Cécile Bicler ne laisse rien au hasard. Dans la construction de l’œuvre, dans la correspondance des œuvres entre elles, dans les choix d’accrochage, tout est assumé, réfléchi, maîtrisé. L’espace de la Galerie Mansart permet l’expression de la cohérence du travail de l’artiste. Une impression de désordre n’est que le reflet du mouvement perpétuel qui anime nos vies, passage incessant et bidirectionnel de l’ombre à la lumière. Ici le chaos est sublimé par l’ordre. Face aux œuvres de Cécile Bicler, un dialogue s’instaure, entre le spectateur et l’artiste, qui nous ouvre une part d’elle-même, entre le spectateur et lui-même, aussi.
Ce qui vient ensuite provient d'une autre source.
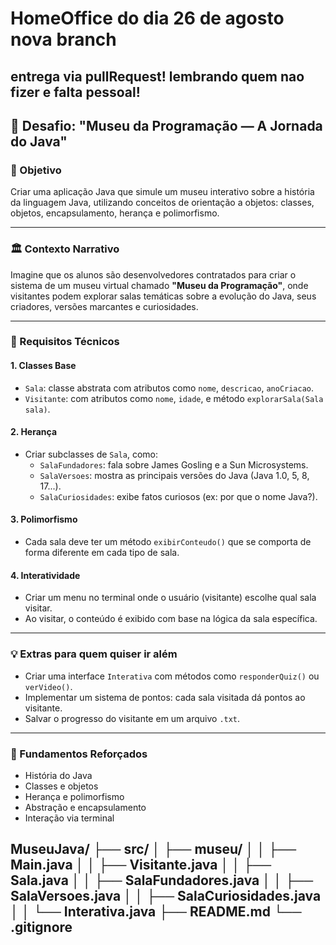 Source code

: # HomeOffice do dia 26 de agosto nova branch

entrega via pullRequest! lembrando quem nao fizer e falta pessoal! 
---

## 🧭 Desafio: "Museu da Programação — A Jornada do Java"

### 🎯 Objetivo
Criar uma aplicação Java que simule um museu interativo sobre a história da linguagem Java, utilizando conceitos de orientação a objetos: classes, objetos, encapsulamento, herança e polimorfismo.

---

### 🏛️ Contexto Narrativo
Imagine que os alunos são desenvolvedores contratados para criar o sistema de um museu virtual chamado **"Museu da Programação"**, onde visitantes podem explorar salas temáticas sobre a evolução do Java, seus criadores, versões marcantes e curiosidades.

---

### 🧱 Requisitos Técnicos

#### 1. **Classes Base**
- `Sala`: classe abstrata com atributos como `nome`, `descricao`, `anoCriacao`.
- `Visitante`: com atributos como `nome`, `idade`, e método `explorarSala(Sala sala)`.

#### 2. **Herança**
- Criar subclasses de `Sala`, como:
  - `SalaFundadores`: fala sobre James Gosling e a Sun Microsystems.
  - `SalaVersoes`: mostra as principais versões do Java (Java 1.0, 5, 8, 17...).
  - `SalaCuriosidades`: exibe fatos curiosos (ex: por que o nome Java?).

#### 3. **Polimorfismo**
- Cada sala deve ter um método `exibirConteudo()` que se comporta de forma diferente em cada tipo de sala.

#### 4. **Interatividade**
- Criar um menu no terminal onde o usuário (visitante) escolhe qual sala visitar.
- Ao visitar, o conteúdo é exibido com base na lógica da sala específica.

---

### 💡 Extras para quem quiser ir além
- Criar uma interface `Interativa` com métodos como `responderQuiz()` ou `verVideo()`.
- Implementar um sistema de pontos: cada sala visitada dá pontos ao visitante.
- Salvar o progresso do visitante em um arquivo `.txt`.

---

### 🧠 Fundamentos Reforçados
- História do Java
- Classes e objetos
- Herança e polimorfismo
- Abstração e encapsulamento
- Interação via terminal


MuseuJava/
├── src/
│   ├── museu/
│   │   ├── Main.java
│   │   ├── Visitante.java
│   │   ├── Sala.java
│   │   ├── SalaFundadores.java
│   │   ├── SalaVersoes.java
│   │   ├── SalaCuriosidades.java
│   │   └── Interativa.java
├── README.md
└── .gitignore
---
L’ambivalence, liée au choix des sujets, à la technique, au cadrage, libère un champ de bataille et d’exploration d’émotions contrastées. Cécile Bicler saisit le point de bascule entre confiance et menace, protection et coercition, violence et jouissance. Et nous évoluons en équilibre instable sur cette ligne de crête, tracée par chacune de ses œuvres.

IMMATURITÉ
PAR SANDRINE ISRAEL-JOST 2017

« L’immaturité n’est pas toujours innée ou imposée par les autres. Il existe aussi une immaturité vers laquelle nous fait basculer la culture lorsqu’elle nous submerge, lorsque nous ne réussissons pas à nous hisser à sa hauteur. Nous sommes infantilisés par toute forme « supérieure ». L’homme, tourmenté par son masque, se fabriquera à son propre usage et en cachette une sorte de sous-culture : un monde construit avec les déchets du monde supérieur de la culture, domaine de la camelote, des mythes impubères, des passions inavouées… domaine secondaire, de compensation. » Witold Gombrowicz, Préface à La Pornographie, 1962.

Witold Gombrowiz fait aujourd’hui partie du monde de la culture supérieure.

A peu près au même moment (1960-1961) on peut lire un contre-point parfait à ces lignes : « Je suis pour un art qui se mêle au fatras ordinaire et qui cependant parvient à atteindre le sommet. » Claes Oldenburg.

Claes Oldenburg fait aujourd’hui partie du monde de la culture supérieure.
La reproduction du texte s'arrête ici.